[What this task involves]
Transcribe the records below exactly, from their first line through the line containing "You can use any charset from lst file.". Omit every line after it.

:: Exercise data ::

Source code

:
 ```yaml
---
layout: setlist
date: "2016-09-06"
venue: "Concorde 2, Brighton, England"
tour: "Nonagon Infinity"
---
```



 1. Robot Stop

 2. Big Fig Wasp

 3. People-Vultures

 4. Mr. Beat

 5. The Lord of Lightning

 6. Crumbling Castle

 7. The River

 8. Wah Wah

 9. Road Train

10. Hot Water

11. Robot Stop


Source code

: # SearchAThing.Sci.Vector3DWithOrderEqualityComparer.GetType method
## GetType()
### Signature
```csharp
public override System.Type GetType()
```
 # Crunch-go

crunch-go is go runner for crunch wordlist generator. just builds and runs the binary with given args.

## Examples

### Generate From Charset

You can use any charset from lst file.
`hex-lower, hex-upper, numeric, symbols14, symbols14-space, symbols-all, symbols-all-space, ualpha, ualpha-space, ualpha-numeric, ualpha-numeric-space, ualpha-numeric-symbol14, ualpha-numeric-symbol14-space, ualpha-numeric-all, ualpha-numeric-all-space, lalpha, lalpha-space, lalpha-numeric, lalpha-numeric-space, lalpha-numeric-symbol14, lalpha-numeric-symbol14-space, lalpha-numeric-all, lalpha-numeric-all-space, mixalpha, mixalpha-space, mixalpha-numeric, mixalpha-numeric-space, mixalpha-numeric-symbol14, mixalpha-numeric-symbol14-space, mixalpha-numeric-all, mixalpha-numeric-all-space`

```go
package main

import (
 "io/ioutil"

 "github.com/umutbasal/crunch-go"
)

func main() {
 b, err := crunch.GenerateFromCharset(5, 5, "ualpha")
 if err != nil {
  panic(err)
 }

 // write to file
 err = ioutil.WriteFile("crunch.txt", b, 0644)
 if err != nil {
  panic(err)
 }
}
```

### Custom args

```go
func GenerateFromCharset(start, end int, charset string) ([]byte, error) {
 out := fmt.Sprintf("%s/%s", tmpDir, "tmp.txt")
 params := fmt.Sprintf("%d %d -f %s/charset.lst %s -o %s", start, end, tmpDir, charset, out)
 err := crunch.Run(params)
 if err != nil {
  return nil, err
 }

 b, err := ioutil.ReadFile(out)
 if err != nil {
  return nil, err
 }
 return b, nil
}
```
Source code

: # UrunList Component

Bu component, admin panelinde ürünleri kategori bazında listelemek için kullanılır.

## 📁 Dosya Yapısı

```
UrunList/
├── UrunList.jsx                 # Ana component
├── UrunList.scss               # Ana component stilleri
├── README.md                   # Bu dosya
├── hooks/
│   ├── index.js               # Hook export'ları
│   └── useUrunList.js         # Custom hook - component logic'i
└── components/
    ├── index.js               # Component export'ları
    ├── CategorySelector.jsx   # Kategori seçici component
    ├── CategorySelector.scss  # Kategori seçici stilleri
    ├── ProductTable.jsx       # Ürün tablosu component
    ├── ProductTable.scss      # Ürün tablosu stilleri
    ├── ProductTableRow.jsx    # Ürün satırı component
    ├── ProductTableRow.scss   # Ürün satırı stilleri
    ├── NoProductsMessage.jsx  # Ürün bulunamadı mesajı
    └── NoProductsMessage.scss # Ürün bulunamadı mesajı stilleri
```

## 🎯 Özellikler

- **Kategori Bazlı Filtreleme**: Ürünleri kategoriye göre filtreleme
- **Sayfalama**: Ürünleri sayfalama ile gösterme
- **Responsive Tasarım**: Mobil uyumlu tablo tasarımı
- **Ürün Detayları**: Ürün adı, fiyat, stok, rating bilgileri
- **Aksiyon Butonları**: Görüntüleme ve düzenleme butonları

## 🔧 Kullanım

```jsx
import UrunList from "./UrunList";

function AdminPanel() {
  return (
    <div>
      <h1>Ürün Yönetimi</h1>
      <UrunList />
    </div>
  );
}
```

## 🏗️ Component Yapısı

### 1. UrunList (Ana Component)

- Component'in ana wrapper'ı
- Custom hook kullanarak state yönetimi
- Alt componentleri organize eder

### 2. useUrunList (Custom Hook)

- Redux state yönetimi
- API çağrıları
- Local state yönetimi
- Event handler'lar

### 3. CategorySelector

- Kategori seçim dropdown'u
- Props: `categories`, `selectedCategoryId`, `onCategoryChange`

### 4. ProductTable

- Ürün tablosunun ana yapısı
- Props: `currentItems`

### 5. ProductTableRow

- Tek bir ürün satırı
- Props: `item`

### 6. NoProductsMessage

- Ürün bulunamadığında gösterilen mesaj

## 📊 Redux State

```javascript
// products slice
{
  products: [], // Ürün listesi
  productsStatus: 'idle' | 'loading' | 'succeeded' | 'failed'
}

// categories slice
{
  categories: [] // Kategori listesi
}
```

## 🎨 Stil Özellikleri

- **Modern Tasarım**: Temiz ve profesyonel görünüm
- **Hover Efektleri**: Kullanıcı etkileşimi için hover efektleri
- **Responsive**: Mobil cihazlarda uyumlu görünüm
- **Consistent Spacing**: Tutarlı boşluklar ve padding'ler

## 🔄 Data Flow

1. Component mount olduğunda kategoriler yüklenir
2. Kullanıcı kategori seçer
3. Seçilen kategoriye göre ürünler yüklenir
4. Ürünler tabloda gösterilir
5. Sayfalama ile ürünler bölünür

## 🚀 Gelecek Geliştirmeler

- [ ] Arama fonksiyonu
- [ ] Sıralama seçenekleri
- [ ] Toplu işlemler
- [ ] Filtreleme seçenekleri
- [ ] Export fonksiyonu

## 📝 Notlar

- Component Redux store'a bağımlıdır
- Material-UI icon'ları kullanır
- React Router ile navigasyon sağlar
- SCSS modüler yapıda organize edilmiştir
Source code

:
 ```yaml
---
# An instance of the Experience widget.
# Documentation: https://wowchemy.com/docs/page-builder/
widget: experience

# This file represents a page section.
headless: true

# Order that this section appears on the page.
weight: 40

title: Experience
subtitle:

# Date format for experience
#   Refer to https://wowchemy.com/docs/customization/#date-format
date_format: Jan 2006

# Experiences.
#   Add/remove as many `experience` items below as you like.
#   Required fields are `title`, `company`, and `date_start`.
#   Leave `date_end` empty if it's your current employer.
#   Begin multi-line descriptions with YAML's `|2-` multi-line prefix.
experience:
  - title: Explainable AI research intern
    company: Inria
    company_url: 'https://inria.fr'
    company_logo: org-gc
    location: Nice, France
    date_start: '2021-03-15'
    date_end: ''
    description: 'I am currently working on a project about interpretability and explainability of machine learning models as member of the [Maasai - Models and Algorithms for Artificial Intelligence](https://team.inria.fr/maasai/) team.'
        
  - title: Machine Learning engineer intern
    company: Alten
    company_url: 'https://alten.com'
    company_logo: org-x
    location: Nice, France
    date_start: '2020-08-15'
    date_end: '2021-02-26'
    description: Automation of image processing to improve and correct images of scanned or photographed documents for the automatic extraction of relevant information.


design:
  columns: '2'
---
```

:::

[Task solution]
Source code

:
 ```yaml
---
layout: setlist
date: "2016-09-06"
venue: "Concorde 2, Brighton, England"
tour: "Nonagon Infinity"
---
```



 1. Robot Stop

 2. Big Fig Wasp

 3. People-Vultures

 4. Mr. Beat

 5. The Lord of Lightning

 6. Crumbling Castle

 7. The River

 8. Wah Wah

 9. Road Train

10. Hot Water

11. Robot Stop


Source code

: # SearchAThing.Sci.Vector3DWithOrderEqualityComparer.GetType method
## GetType()
### Signature
```csharp
public override System.Type GetType()
```
 # Crunch-go

crunch-go is go runner for crunch wordlist generator. just builds and runs the binary with given args.

## Examples

### Generate From Charset

You can use any charset from lst file.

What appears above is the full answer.